Records for processing section start
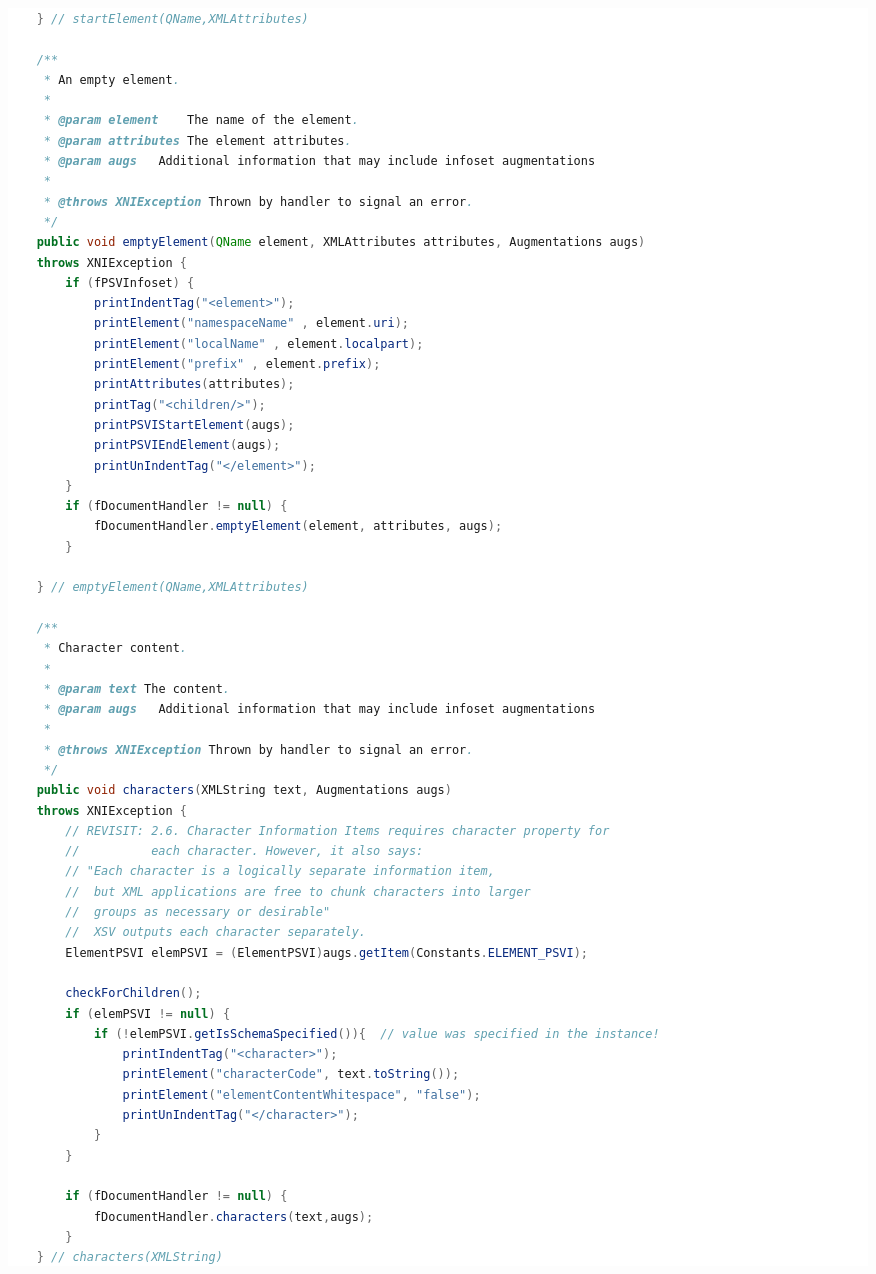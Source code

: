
 ```java
    } // startElement(QName,XMLAttributes)

    /**
     * An empty element.
     *
     * @param element    The name of the element.
     * @param attributes The element attributes.
     * @param augs   Additional information that may include infoset augmentations
     *
     * @throws XNIException Thrown by handler to signal an error.
     */
    public void emptyElement(QName element, XMLAttributes attributes, Augmentations augs)
    throws XNIException {
        if (fPSVInfoset) {
            printIndentTag("<element>");
            printElement("namespaceName" , element.uri);
            printElement("localName" , element.localpart);
            printElement("prefix" , element.prefix);
            printAttributes(attributes);
            printTag("<children/>");
            printPSVIStartElement(augs);
            printPSVIEndElement(augs);
            printUnIndentTag("</element>");
        }
        if (fDocumentHandler != null) {
            fDocumentHandler.emptyElement(element, attributes, augs);
        }

    } // emptyElement(QName,XMLAttributes)

    /**
     * Character content.
     *
     * @param text The content.
     * @param augs   Additional information that may include infoset augmentations
     *
     * @throws XNIException Thrown by handler to signal an error.
     */
    public void characters(XMLString text, Augmentations augs)
    throws XNIException {
        // REVISIT: 2.6. Character Information Items requires character property for 
        //          each character. However, it also says:
        // "Each character is a logically separate information item, 
        //  but XML applications are free to chunk characters into larger 
        //  groups as necessary or desirable"
        //  XSV outputs each character separately.
        ElementPSVI elemPSVI = (ElementPSVI)augs.getItem(Constants.ELEMENT_PSVI);
        
        checkForChildren();
        if (elemPSVI != null) {
            if (!elemPSVI.getIsSchemaSpecified()){  // value was specified in the instance!
                printIndentTag("<character>");
                printElement("characterCode", text.toString());
                printElement("elementContentWhitespace", "false");
                printUnIndentTag("</character>");
            }
        }

        if (fDocumentHandler != null) {
            fDocumentHandler.characters(text,augs);
        }
    } // characters(XMLString)

```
Records for processing section end
Work instruction = Find each line in the records holding the string "printUnIndentTag" and show it.

Result for this exercise =
            printUnIndentTag("</element>");
                printUnIndentTag("</character>");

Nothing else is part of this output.